[Source records]
-------------------------
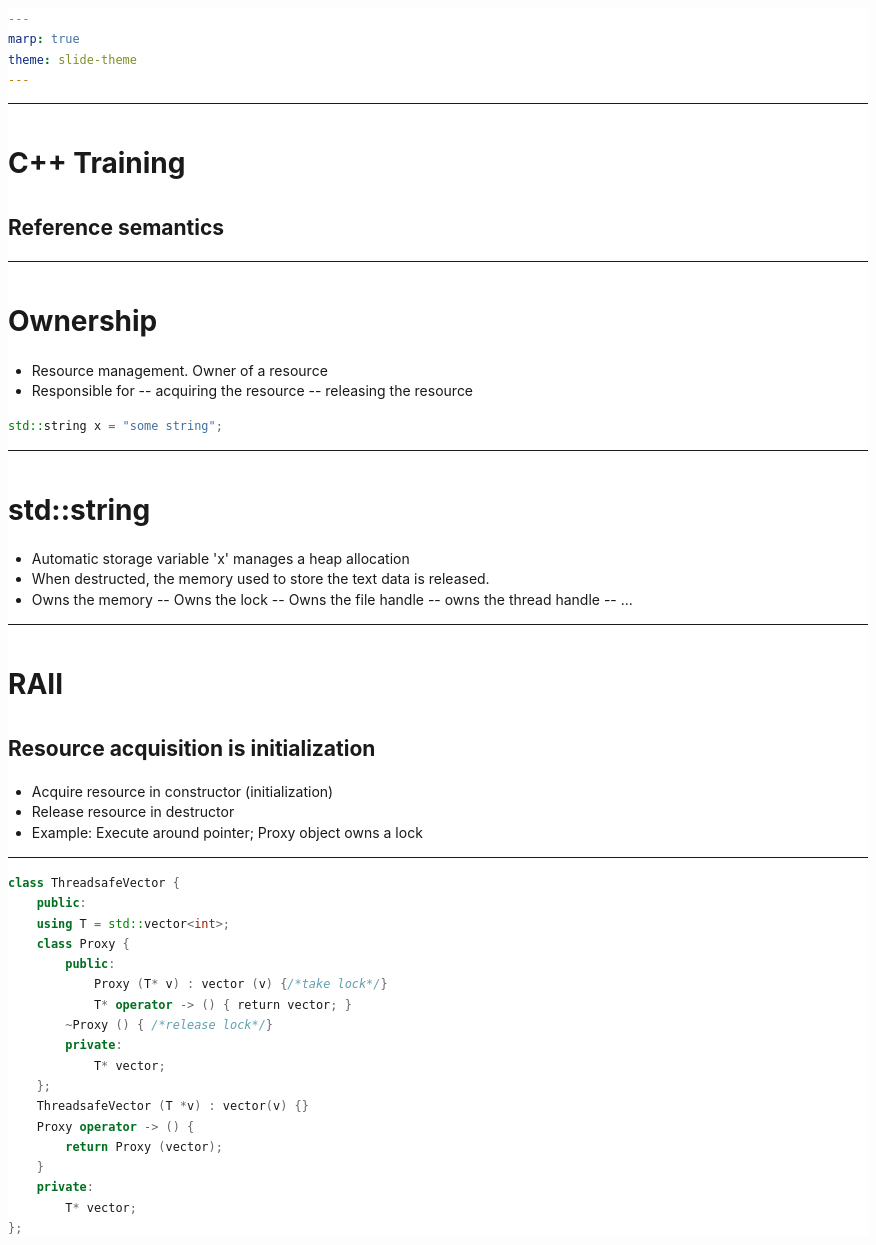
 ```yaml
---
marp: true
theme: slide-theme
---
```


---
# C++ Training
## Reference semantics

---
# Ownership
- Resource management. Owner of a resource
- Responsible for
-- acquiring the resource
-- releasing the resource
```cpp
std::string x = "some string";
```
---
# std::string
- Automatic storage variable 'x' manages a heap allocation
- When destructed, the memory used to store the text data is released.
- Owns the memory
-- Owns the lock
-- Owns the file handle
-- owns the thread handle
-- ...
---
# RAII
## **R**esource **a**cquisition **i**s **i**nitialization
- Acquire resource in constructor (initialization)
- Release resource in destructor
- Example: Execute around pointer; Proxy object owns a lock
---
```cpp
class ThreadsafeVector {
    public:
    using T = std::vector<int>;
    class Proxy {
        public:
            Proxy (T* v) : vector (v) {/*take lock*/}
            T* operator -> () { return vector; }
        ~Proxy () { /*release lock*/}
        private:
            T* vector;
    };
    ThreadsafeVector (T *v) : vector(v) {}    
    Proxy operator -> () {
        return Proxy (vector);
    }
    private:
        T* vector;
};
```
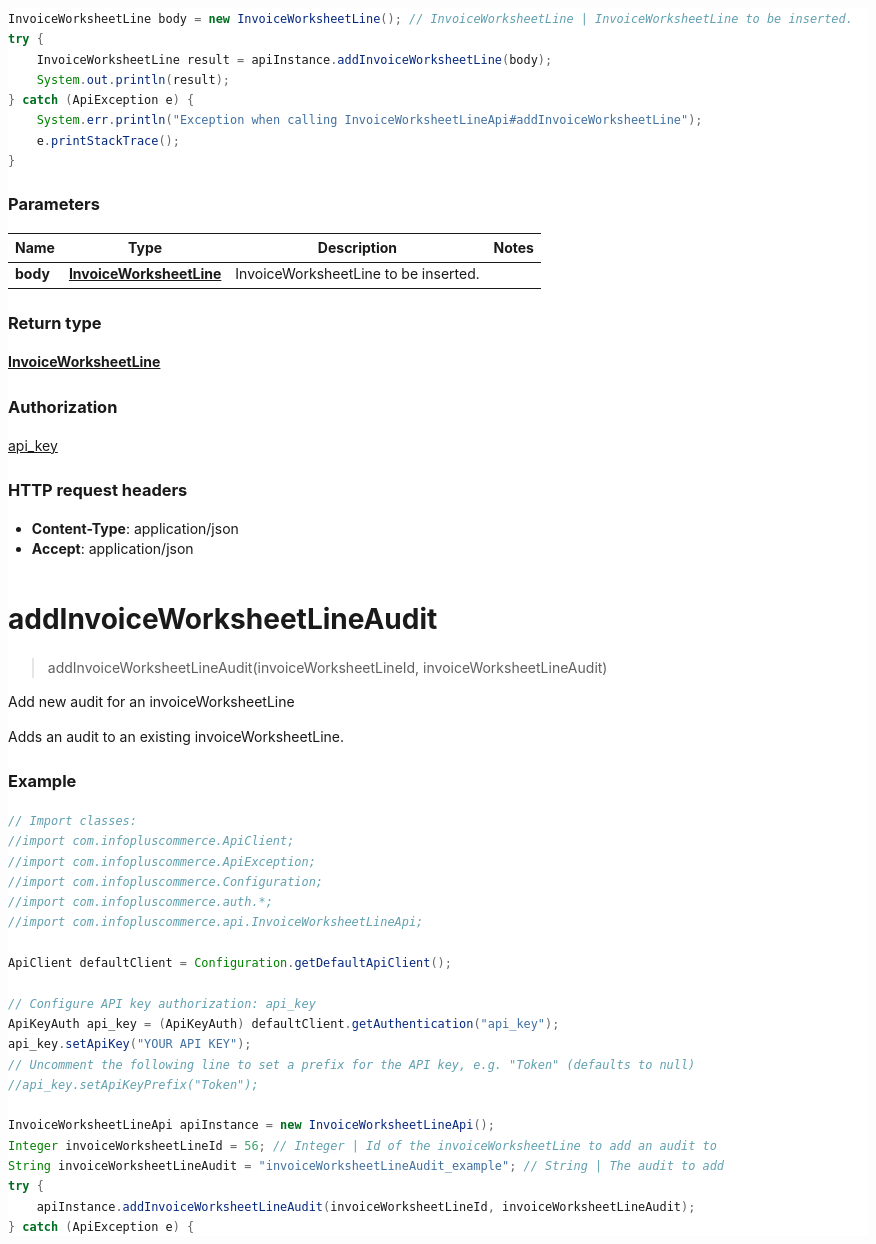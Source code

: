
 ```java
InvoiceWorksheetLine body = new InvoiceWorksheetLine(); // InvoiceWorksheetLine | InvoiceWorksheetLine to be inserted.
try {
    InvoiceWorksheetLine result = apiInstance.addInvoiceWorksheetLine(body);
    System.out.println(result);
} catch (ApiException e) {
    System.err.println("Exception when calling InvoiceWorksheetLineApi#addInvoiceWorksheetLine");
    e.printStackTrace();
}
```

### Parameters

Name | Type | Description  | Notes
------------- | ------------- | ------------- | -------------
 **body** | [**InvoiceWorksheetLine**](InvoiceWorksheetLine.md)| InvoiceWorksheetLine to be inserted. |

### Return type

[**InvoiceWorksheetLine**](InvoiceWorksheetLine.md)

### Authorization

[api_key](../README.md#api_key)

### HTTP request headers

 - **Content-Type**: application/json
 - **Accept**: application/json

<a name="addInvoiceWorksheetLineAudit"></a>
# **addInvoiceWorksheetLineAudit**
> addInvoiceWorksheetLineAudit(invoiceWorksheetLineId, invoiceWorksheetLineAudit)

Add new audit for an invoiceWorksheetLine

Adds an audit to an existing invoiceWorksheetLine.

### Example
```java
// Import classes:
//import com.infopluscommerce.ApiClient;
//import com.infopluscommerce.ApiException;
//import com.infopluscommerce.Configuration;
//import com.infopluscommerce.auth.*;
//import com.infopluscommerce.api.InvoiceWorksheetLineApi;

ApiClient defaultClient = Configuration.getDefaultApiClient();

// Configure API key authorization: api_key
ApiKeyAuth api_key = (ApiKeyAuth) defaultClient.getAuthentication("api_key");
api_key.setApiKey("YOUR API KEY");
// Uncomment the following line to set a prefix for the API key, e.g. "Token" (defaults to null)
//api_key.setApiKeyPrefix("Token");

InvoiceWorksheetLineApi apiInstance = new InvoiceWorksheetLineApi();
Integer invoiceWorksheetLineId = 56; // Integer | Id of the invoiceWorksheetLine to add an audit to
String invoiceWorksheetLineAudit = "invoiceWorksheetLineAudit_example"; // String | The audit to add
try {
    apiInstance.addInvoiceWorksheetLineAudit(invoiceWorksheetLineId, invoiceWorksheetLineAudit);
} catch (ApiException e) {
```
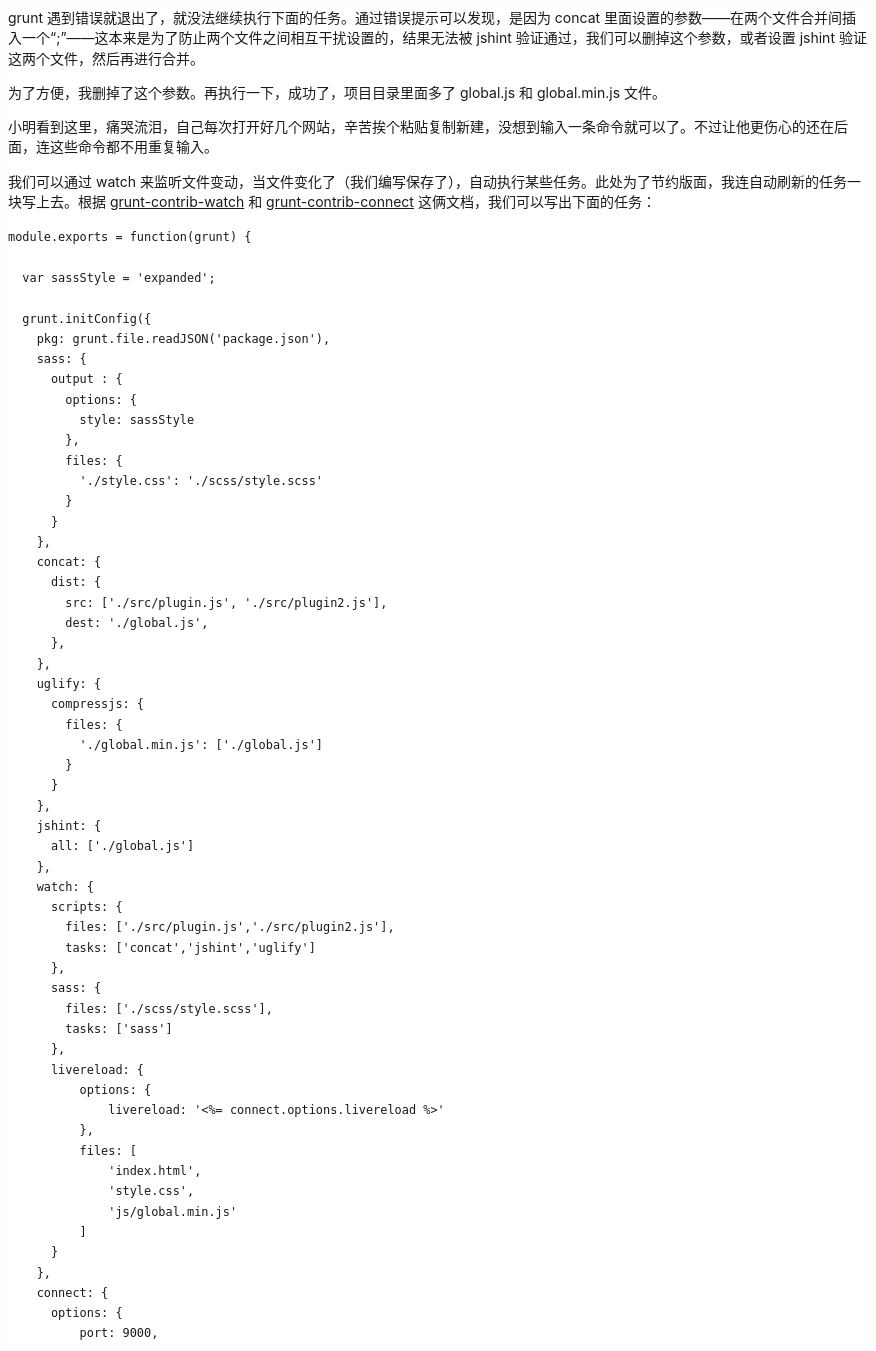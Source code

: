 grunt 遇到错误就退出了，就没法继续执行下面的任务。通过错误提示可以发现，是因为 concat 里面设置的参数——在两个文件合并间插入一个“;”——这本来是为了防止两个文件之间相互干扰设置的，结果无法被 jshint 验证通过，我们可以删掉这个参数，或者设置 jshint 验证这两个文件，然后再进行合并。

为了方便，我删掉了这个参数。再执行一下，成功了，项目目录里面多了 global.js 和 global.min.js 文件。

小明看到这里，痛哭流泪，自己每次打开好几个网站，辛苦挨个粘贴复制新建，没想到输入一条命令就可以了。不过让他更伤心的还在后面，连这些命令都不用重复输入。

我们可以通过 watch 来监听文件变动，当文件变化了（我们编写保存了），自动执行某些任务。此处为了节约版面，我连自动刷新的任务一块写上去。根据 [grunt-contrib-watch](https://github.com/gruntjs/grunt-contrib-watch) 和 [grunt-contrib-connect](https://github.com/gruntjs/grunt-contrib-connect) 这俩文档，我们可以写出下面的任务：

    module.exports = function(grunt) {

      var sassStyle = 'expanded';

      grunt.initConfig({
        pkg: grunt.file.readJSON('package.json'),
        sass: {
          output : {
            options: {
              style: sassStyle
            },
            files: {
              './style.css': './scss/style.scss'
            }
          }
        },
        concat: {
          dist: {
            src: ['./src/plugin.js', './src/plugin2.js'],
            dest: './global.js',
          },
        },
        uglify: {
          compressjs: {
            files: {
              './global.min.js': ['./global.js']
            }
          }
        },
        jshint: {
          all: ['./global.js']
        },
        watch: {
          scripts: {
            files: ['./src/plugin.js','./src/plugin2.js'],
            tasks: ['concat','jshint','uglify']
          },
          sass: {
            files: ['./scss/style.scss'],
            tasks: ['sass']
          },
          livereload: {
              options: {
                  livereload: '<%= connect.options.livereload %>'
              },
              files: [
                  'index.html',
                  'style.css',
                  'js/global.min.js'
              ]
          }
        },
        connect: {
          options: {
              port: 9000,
-------------------------
- _Assigned task_
Copy all the records above exactly, but leave out the pictures.

- _Solution below_
 ```yaml
---
marp: true
theme: slide-theme
---
```


---
# C++ Training
## Reference semantics

---
# Ownership
- Resource management. Owner of a resource
- Responsible for
-- acquiring the resource
-- releasing the resource
```cpp
std::string x = "some string";
```
---
# std::string
- Automatic storage variable 'x' manages a heap allocation
- When destructed, the memory used to store the text data is released.
- Owns the memory
-- Owns the lock
-- Owns the file handle
-- owns the thread handle
-- ...
---
# RAII
## **R**esource **a**cquisition **i**s **i**nitialization
- Acquire resource in constructor (initialization)
- Release resource in destructor
- Example: Execute around pointer; Proxy object owns a lock
---
```cpp
class ThreadsafeVector {
    public:
    using T = std::vector<int>;
    class Proxy {
        public:
            Proxy (T* v) : vector (v) {/*take lock*/}
            T* operator -> () { return vector; }
        ~Proxy () { /*release lock*/}
        private:
            T* vector;
    };
    ThreadsafeVector (T *v) : vector(v) {}    
    Proxy operator -> () {
        return Proxy (vector);
    }
    private:
        T* vector;
};
```
Source code

:
 ```java
InvoiceWorksheetLine body = new InvoiceWorksheetLine(); // InvoiceWorksheetLine | InvoiceWorksheetLine to be inserted.
try {
    InvoiceWorksheetLine result = apiInstance.addInvoiceWorksheetLine(body);
    System.out.println(result);
} catch (ApiException e) {
    System.err.println("Exception when calling InvoiceWorksheetLineApi#addInvoiceWorksheetLine");
    e.printStackTrace();
}
```

### Parameters

Name | Type | Description  | Notes
------------- | ------------- | ------------- | -------------
 **body** | [**InvoiceWorksheetLine**](InvoiceWorksheetLine.md)| InvoiceWorksheetLine to be inserted. |

### Return type

[**InvoiceWorksheetLine**](InvoiceWorksheetLine.md)

### Authorization

[api_key](../README.md#api_key)

### HTTP request headers

 - **Content-Type**: application/json
 - **Accept**: application/json

<a name="addInvoiceWorksheetLineAudit"></a>
# **addInvoiceWorksheetLineAudit**
> addInvoiceWorksheetLineAudit(invoiceWorksheetLineId, invoiceWorksheetLineAudit)

Add new audit for an invoiceWorksheetLine

Adds an audit to an existing invoiceWorksheetLine.

### Example
```java
// Import classes:
//import com.infopluscommerce.ApiClient;
//import com.infopluscommerce.ApiException;
//import com.infopluscommerce.Configuration;
//import com.infopluscommerce.auth.*;
//import com.infopluscommerce.api.InvoiceWorksheetLineApi;

ApiClient defaultClient = Configuration.getDefaultApiClient();

// Configure API key authorization: api_key
ApiKeyAuth api_key = (ApiKeyAuth) defaultClient.getAuthentication("api_key");
api_key.setApiKey("YOUR API KEY");
// Uncomment the following line to set a prefix for the API key, e.g. "Token" (defaults to null)
//api_key.setApiKeyPrefix("Token");

InvoiceWorksheetLineApi apiInstance = new InvoiceWorksheetLineApi();
Integer invoiceWorksheetLineId = 56; // Integer | Id of the invoiceWorksheetLine to add an audit to
String invoiceWorksheetLineAudit = "invoiceWorksheetLineAudit_example"; // String | The audit to add
try {
    apiInstance.addInvoiceWorksheetLineAudit(invoiceWorksheetLineId, invoiceWorksheetLineAudit);
} catch (ApiException e) {
```
Source code

: grunt 遇到错误就退出了，就没法继续执行下面的任务。通过错误提示可以发现，是因为 concat 里面设置的参数——在两个文件合并间插入一个“;”——这本来是为了防止两个文件之间相互干扰设置的，结果无法被 jshint 验证通过，我们可以删掉这个参数，或者设置 jshint 验证这两个文件，然后再进行合并。

为了方便，我删掉了这个参数。再执行一下，成功了，项目目录里面多了 global.js 和 global.min.js 文件。

小明看到这里，痛哭流泪，自己每次打开好几个网站，辛苦挨个粘贴复制新建，没想到输入一条命令就可以了。不过让他更伤心的还在后面，连这些命令都不用重复输入。

我们可以通过 watch 来监听文件变动，当文件变化了（我们编写保存了），自动执行某些任务。此处为了节约版面，我连自动刷新的任务一块写上去。根据 [grunt-contrib-watch](https://github.com/gruntjs/grunt-contrib-watch) 和 [grunt-contrib-connect](https://github.com/gruntjs/grunt-contrib-connect) 这俩文档，我们可以写出下面的任务：

    module.exports = function(grunt) {

      var sassStyle = 'expanded';

      grunt.initConfig({
        pkg: grunt.file.readJSON('package.json'),
        sass: {
          output : {
            options: {
              style: sassStyle
            },
            files: {
              './style.css': './scss/style.scss'
            }
          }
        },
        concat: {
          dist: {
            src: ['./src/plugin.js', './src/plugin2.js'],
            dest: './global.js',
          },
        },
        uglify: {
          compressjs: {
            files: {
              './global.min.js': ['./global.js']
            }
          }
        },
        jshint: {
          all: ['./global.js']
        },
        watch: {
          scripts: {
            files: ['./src/plugin.js','./src/plugin2.js'],
            tasks: ['concat','jshint','uglify']
          },
          sass: {
            files: ['./scss/style.scss'],
            tasks: ['sass']
          },
          livereload: {
              options: {
                  livereload: '<%= connect.options.livereload %>'
              },
              files: [
                  'index.html',
                  'style.css',
                  'js/global.min.js'
              ]
          }
        },
        connect: {
          options: {
              port: 9000,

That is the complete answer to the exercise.